BAE Systems is cited in the document as the principal supplier of Eurofighter Tornado and Typhoon jet aircrafts to the Saudi air force.
The UK arm of Raytheon, which manufactures Paveway IV guided missiles used in the conflict, was also mentioned.
The dossier says that BAE Systems "purposely intended" to supply Riyadh with arms even after company bosses would have been aware of an "abundance of reporting on the violations being committed", according to The Guardian.
France's Dassault and Thales, Italy's Leonardo, and Airbus companies in Spain and Germany were also referenced in the report.
"Any company executive can read a newspaper and understand that the human rights risk assessments of some European governments have failed catastrophically," said Patrick Wilcken.
"Company executives have had ample time and access to plenty of reliable information to reassess their decisions to supply the Coalition in the light of the horrific events in Yemen.
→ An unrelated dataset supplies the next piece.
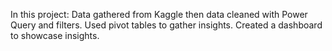 In this project:
Data gathered from Kaggle then data cleaned with Power Query and filters.
Used pivot tables to gather insights.
Created a dashboard to showcase insights.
Hiding behind flawed government decision-making is not good enough - now they could face criminal charges before an international criminal court."
Government data showed that London licensed £5.3 million ($6.85 million) worth of arms sales to Riyadh from March 2015 until March 2019, amounting to almost a 50 percent increase on the value of arms licenses, which stood at £3.8 million ($4.8 million) prior to the Yemen conflict.
A UK court ruled in June that it was illegal for the government to license weapons exports to Saudi Arabia without first assessing whether there was an "historic pattern of breaches of international humanitarian law" by the Saudi-led coalition fighting Yemen's Houthi rebels.